Saved data entries:
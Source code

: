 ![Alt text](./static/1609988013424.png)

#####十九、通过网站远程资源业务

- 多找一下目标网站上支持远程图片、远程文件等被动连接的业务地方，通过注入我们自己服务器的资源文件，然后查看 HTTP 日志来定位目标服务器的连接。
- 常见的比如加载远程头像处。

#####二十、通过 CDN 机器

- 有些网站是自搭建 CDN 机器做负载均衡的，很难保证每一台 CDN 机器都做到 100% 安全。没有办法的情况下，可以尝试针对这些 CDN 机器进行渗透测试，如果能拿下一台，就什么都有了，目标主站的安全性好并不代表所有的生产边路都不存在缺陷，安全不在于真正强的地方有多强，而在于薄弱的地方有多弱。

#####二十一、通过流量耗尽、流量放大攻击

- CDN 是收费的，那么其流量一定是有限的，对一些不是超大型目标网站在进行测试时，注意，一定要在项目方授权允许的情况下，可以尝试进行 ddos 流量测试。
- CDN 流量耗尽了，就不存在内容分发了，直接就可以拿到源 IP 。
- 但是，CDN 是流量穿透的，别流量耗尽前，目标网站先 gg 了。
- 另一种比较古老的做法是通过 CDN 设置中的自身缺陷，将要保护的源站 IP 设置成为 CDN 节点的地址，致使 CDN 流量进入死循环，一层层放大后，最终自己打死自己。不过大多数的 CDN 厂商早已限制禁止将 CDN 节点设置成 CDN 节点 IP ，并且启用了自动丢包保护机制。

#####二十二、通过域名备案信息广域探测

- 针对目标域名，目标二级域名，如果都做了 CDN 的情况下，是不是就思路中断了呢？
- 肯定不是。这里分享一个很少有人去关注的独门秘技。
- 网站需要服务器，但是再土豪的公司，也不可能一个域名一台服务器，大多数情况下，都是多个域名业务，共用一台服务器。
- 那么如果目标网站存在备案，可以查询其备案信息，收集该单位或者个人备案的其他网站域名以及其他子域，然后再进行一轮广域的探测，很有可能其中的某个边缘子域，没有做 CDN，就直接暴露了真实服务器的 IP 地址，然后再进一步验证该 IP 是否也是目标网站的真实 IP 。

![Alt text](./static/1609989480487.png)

* Assignment:
Once you have read the records, repeat them all exactly.

* Written answer:
Source code

: ![Alt text](./static/1609988013424.png)

#####十九、通过网站远程资源业务

- 多找一下目标网站上支持远程图片、远程文件等被动连接的业务地方，通过注入我们自己服务器的资源文件，然后查看 HTTP 日志来定位目标服务器的连接。
- 常见的比如加载远程头像处。

#####二十、通过 CDN 机器

- 有些网站是自搭建 CDN 机器做负载均衡的，很难保证每一台 CDN 机器都做到 100% 安全。没有办法的情况下，可以尝试针对这些 CDN 机器进行渗透测试，如果能拿下一台，就什么都有了，目标主站的安全性好并不代表所有的生产边路都不存在缺陷，安全不在于真正强的地方有多强，而在于薄弱的地方有多弱。

#####二十一、通过流量耗尽、流量放大攻击

- CDN 是收费的，那么其流量一定是有限的，对一些不是超大型目标网站在进行测试时，注意，一定要在项目方授权允许的情况下，可以尝试进行 ddos 流量测试。
- CDN 流量耗尽了，就不存在内容分发了，直接就可以拿到源 IP 。
- 但是，CDN 是流量穿透的，别流量耗尽前，目标网站先 gg 了。
- 另一种比较古老的做法是通过 CDN 设置中的自身缺陷，将要保护的源站 IP 设置成为 CDN 节点的地址，致使 CDN 流量进入死循环，一层层放大后，最终自己打死自己。不过大多数的 CDN 厂商早已限制禁止将 CDN 节点设置成 CDN 节点 IP ，并且启用了自动丢包保护机制。

#####二十二、通过域名备案信息广域探测

- 针对目标域名，目标二级域名，如果都做了 CDN 的情况下，是不是就思路中断了呢？
- 肯定不是。这里分享一个很少有人去关注的独门秘技。
- 网站需要服务器，但是再土豪的公司，也不可能一个域名一台服务器，大多数情况下，都是多个域名业务，共用一台服务器。
- 那么如果目标网站存在备案，可以查询其备案信息，收集该单位或者个人备案的其他网站域名以及其他子域，然后再进行一轮广域的探测，很有可能其中的某个边缘子域，没有做 CDN，就直接暴露了真实服务器的 IP 地址，然后再进一步验证该 IP 是否也是目标网站的真实 IP 。

![Alt text](./static/1609989480487.png)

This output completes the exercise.